The guidelines are clear that this must only happen if it is consistent with ‘normal classroom practice’ for this student. However, survey data suggests that incidence of readers or scribes during SATs vastly outstrips the number of teaching assistants in Year 6 classrooms. It is simply not possible that all these students routinely have an adult sitting next to them helping them access school work. Where are all these readers and scribes appearing from? In part they are teaching assistants who are taken from other classrooms in the school for SATs week. How on earth did we get to the point where schools convinced themselves that this is legitimate ‘normal practice’?!?

We tried to get an estimate of how many students had a reader and/or scribe for SATs from Teacher Tapp. This suggests it currently runs at over 1-in-10 students (which is similar to government estimates for extra time). We have a major problem if 1-in-10 eleven year-olds in mainstream education are not able to complete a maths assessment independently, since we’ll expect most of them to do maths unaided in secondary school lessons just a few months later.

I actually suspect the value of having the reader is not just in the ‘reading’ but rather in the manipulation of student persistence as the adult coaxes them along. And since I’m certain that there is no consistent practice in how these readers and scribes are used across schools, there will be no consistency in how well the SATs measure student attainment either.

One issue here is that maladministration does not feel like explicit ‘cheating’. Instead, there are 50 shades of playing the system; ambiguous rules getting stretched to the extreme. If you want to understand why it is so easy to cheat in SATs, should you wish to, primary teacher Solomon Kingsnorth has listed all the ways that manipulation can take place. Teachers are surprisingly open on social media about how instances of maladministration happen in schools. In Teacher Tapp surveys, large proportions of teachers report that they have been asked to do something that constitutes maladministration during SATs.

This misuse of ‘extra support’ for SATs mirrors the way that applications for extra time in GCSE and A level examinations are unlikely to reflect true learning difficulties or need. For example, it has been reported that 28% of students in independent schools have extra help or extra time in exams, compared to just 8% of students in state-funded schools. Moreover, this manipulation of the SATs process contaminates estimates of secondary school performance as much as it does primary school performance. Indeed, it was phone calls from secondary heads asking for help to ‘prove’ that one of their feeder primary schools was cheating on SATs that led us to look into the data more closely at Education Datalab.

The overall prevalence and impact of these issues on the accuracy of school performance metrics has not been quantified, but it seems serious enough that teachers place little faith in KS2 SATs. Only 1-in-3 primary teachers think that SATs are a good reflection of pupil attainment and only 1-in-10 secondary teachers think that SATs are a good reflection pupil attainment.

Nobody knows which schools are good because… teachers have discretion over the administration of the very same assessments by which they will themselves be judged.

3. Schools can choose which pupils count

Shortly after we launched Education Datalab, I went to speak to the secondary heads in a London borough who wanted to know whether they really were ‘the worst schools in London’. We duly printed off all the data we had on their schools and set off to give them the bad news. However, the conversation took an interesting turn when they explained one reason why their exam results looked poor. “There are a bunch of Academies sitting on the boundaries of the Borough”, they explained. “They get the parents of their troublesome students in, give them the phone numbers of our schools, and tell them they’d be better off with us. We’re under-subscribed so happy to accept them, but they hammer our Progress 8 score.

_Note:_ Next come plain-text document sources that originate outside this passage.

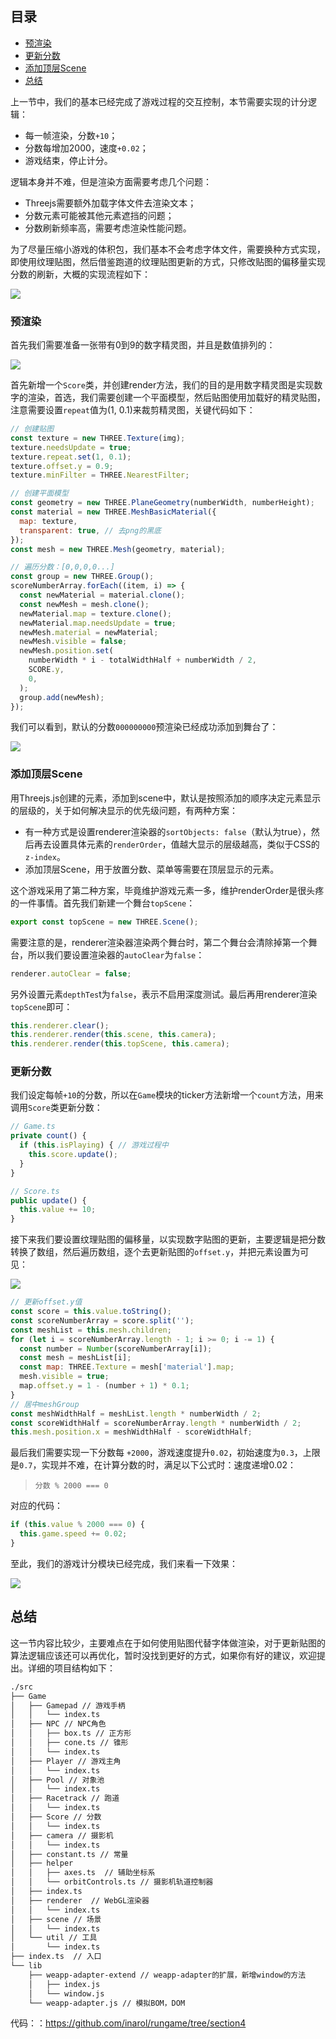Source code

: ## 目录

* [预渲染](#预渲染)
* [更新分数](#更新分数)
* [添加顶层Scene](#添加顶层Scene)
* [总结](#总结)

上一节中，我们的基本已经完成了游戏过程的交互控制，本节需要实现的计分逻辑：

- 每一帧渲染，分数`+10`；
- 分数每增加2000，速度`+0.02`；
- 游戏结束，停止计分。

逻辑本身并不难，但是渲染方面需要考虑几个问题：


- Threejs需要额外加载字体文件去渲染文本；
- 分数元素可能被其他元素遮挡的问题；
- 分数刷新频率高，需要考虑渲染性能问题。

为了尽量压缩小游戏的体积包，我们基本不会考虑字体文件，需要换种方式实现，即使用纹理贴图，然后借鉴跑道的纹理贴图更新的方式，只修改贴图的偏移量实现分数的刷新，大概的实现流程如下：

![](./img/section5/1.png)

### 预渲染

首先我们需要准备一张带有0到9的数字精灵图，并且是数值排列的：

![](./img/section5/2.png)

首先新增一个`Score`类，并创建render方法，我们的目的是用数字精灵图是实现数字的渲染，首选，我们需要创建一个平面模型，然后贴图使用加载好的精灵贴图，注意需要设置`repeat`值为(1, 0.1)来裁剪精灵图，关键代码如下：

```js
// 创建贴图
const texture = new THREE.Texture(img);
texture.needsUpdate = true;
texture.repeat.set(1, 0.1);
texture.offset.y = 0.9;
texture.minFilter = THREE.NearestFilter;

// 创建平面模型
const geometry = new THREE.PlaneGeometry(numberWidth, numberHeight);
const material = new THREE.MeshBasicMaterial({
  map: texture,
  transparent: true, // 去png的黑底
});
const mesh = new THREE.Mesh(geometry, material);

// 遍历分数：[0,0,0,0...]
const group = new THREE.Group();
scoreNumberArray.forEach((item, i) => {
  const newMaterial = material.clone();
  const newMesh = mesh.clone();
  newMaterial.map = texture.clone();
  newMaterial.map.needsUpdate = true;
  newMesh.material = newMaterial;
  newMesh.visible = false;
  newMesh.position.set(
    numberWidth * i - totalWidthHalf + numberWidth / 2,
    SCORE.y,
    0,
  );
  group.add(newMesh);
});
```

我们可以看到，默认的分数`000000000`预渲染已经成功添加到舞台了：

![](./img/section5/3.png)

### 添加顶层Scene

用Threejs.js创建的元素，添加到scene中，默认是按照添加的顺序决定元素显示的层级的，关于如何解决显示的优先级问题，有两种方案：

- 有一种方式是设置renderer渲染器的`sortObjects: false`（默认为true），然后再去设置具体元素的`renderOrder`，值越大显示的层级越高，类似于CSS的`z-index`。
- 添加顶层Scene，用于放置分数、菜单等需要在顶层显示的元素。

这个游戏采用了第二种方案，毕竟维护游戏元素一多，维护renderOrder是很头疼的一件事情。首先我们新建一个舞台`topScene`：

```js
export const topScene = new THREE.Scene();
```

需要注意的是，renderer渲染器渲染两个舞台时，第二个舞台会清除掉第一个舞台，所以我们要设置渲染器的`autoClear`为`false`：

```js
renderer.autoClear = false;
```

另外设置元素`depthTes`t为`false`，表示不启用深度测试。最后再用renderer渲染`topScene`即可：

```js
this.renderer.clear();
this.renderer.render(this.scene, this.camera);
this.renderer.render(this.topScene, this.camera);
```

### 更新分数

我们设定每帧`+10`的分数，所以在`Game`模块的ticker方法新增一个`count`方法，用来调用`Score`类更新分数：

```js
// Game.ts
private count() {
  if (this.isPlaying) { // 游戏过程中
    this.score.update();
  }
}

// Score.ts
public update() {
  this.value += 10;
}
```

接下来我们要设置纹理贴图的偏移量，以实现数字贴图的更新，主要逻辑是把分数转换了数组，然后遍历数组，逐个去更新贴图的`offset.y`，并把元素设置为可见：

![](./img/section5/4.png)

```js
// 更新offset.y值
const score = this.value.toString();
const scoreNumberArray = score.split('');
const meshList = this.mesh.children;
for (let i = scoreNumberArray.length - 1; i >= 0; i -= 1) {
  const number = Number(scoreNumberArray[i]);
  const mesh = meshList[i];
  const map: THREE.Texture = mesh['material'].map;
  mesh.visible = true;
  map.offset.y = 1 - (number + 1) * 0.1;
}
// 居中meshGroup
const meshWidthHalf = meshList.length * numberWidth / 2;
const scoreWidthHalf = scoreNumberArray.length * numberWidth / 2;
this.mesh.position.x = meshWidthHalf - scoreWidthHalf;
```

最后我们需要实现一下分数每 `+2000`，游戏速度提升`0.02`，初始速度为`0.3`，上限是`0.7`，实现并不难，在计算分数的时，满足以下公式时：速度递增0.02：

> `分数 % 2000 === 0`

对应的代码：

```js
if (this.value % 2000 === 0) {
  this.game.speed += 0.02;
}
```

至此，我们的游戏计分模块已经完成，我们来看一下效果：

![](./img/section5/5.gif)

## 总结

这一节内容比较少，主要难点在于如何使用贴图代替字体做渲染，对于更新贴图的算法逻辑应该还可以再优化，暂时没找到更好的方式，如果你有好的建议，欢迎提出。详细的项目结构如下：

```bash
./src
├── Game
│   ├── Gamepad // 游戏手柄
│   │   └── index.ts
│   ├── NPC // NPC角色
│   │   ├── box.ts // 正方形
│   │   ├── cone.ts // 锥形
│   │   └── index.ts
│   ├── Player // 游戏主角
│   │   └── index.ts
│   ├── Pool // 对象池
│   │   └── index.ts
│   ├── Racetrack // 跑道
│   │   └── index.ts
│   ├── Score // 分数
│   │   └── index.ts
│   ├── camera // 摄影机
│   │   └── index.ts
│   ├── constant.ts // 常量
│   ├── helper
│   │   ├── axes.ts  // 辅助坐标系
│   │   └── orbitControls.ts // 摄影机轨道控制器
│   ├── index.ts 
│   ├── renderer  // WebGL渲染器
│   │   └── index.ts
│   ├── scene // 场景
│   │   └── index.ts
│   └── util // 工具
│       └── index.ts
├── index.ts  // 入口
└── lib
    ├── weapp-adapter-extend // weapp-adapter的扩展，新增window的方法
    │   ├── index.js
    │   └── window.js
    └── weapp-adapter.js // 模拟BOM，DOM
```

代码：：https://github.com/inarol/rungame/tree/section4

It is rare that an anecdote or two constitutes common practice, so we were cautious about believing their story would materially affect school performance. However, one of the nice things about the National Pupil Database is you can quickly quantify how common a phenomenon is. Within an hour of getting back to the office we could see that they were indeed right – their schools’ performances were being damaged by taking on poorly performing students just a year before their GCSE exams. The next day we began work on quantifying this phenomenon across schools nationally.

Since 2005, secondary school performance tables have been based on pupils who reach the end of Key Stage 4 (or rather the January Census). Any pupils who leave a school before this, for whatever reason, do not contribute to a school’s performance measure. This introduces a perverse incentive to manage off-roll pupils who are likely to be low achieving. Whilst this incentive has always been present, it is perhaps even greater as a result of using a value added measure, Progress 8, as the headline indicator within the accountability regime. A pupil who is unlikely to achieve any qualifications, as a result of school refusal, say, will contribute a large negative score.

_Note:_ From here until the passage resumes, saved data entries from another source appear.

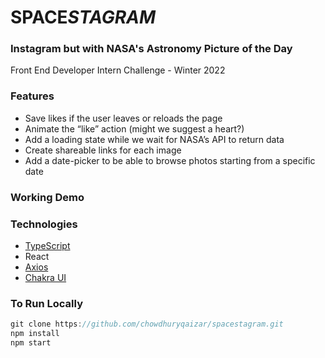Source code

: # SPACE*STAGRAM*
### Instagram but with NASA's Astronomy Picture of the Day
Front End Developer Intern Challenge - Winter 2022



### Features
* Save likes if the user leaves or reloads the page
* Animate the “like” action (might we suggest a heart?)
* Add a loading state while we wait for NASA’s API to return data
* Create shareable links for each image
* Add a date-picker to be able to browse photos starting from a specific date


### Working Demo

### Technologies
* [TypeScript](https://www.typescriptlang.org/)
* React
* [Axios](https://www.npmjs.com/package/axios)
* [Chakra UI](https://chakra-ui.com/)



### To Run Locally
```javascript
git clone https://github.com/chowdhuryqaizar/spacestagram.git
npm install
npm start
```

The chart below shows the incidence of pupils leaving the state mainstream sector entirely. Some leave to special schools or alternative provision, but data cannot distinguish those who leave for the private sector/overseas/through death from the more troublesome cases of movements to ‘home’ or unregulated schooling. There are two notable things about the chart: (1) numbers leaving the mainstream sector have been rising since 2012; (2) the numbers leaving in year 10 are considerably higher than in years 7-9.

At Datalab, we tried to quantify the impact this has had on performance tables in a number of ways. For some schools, the impact is quite extreme. Back in 2015, there was one school that would have seen its headline GCSE pass rate drop from 61% to 44% if we weighted each pupil’s contribution to school performance according to the number of terms they had spent at the school!

That said, the chart below which compares Progress 8 of students present at the start of Year 7 (regardless of where they completed their education) versus the Progress 8 of those present in Spring of Year 11 shows that, for most schools, pupil mobility in and out of their school doesn’t significantly affect how we assess its performance. (But there are extreme cases, including one of the ‘best performing’ schools in the country that somehow manages to lose dozens of students who achieve very little by way of GCSEs.)

We could easily change the rule of ‘who counts’ in school performance tables. For example, we could count all students present in Year 7 or weight pupils for time in school. But whatever rule we set for determining which students count will inevitably get gamed.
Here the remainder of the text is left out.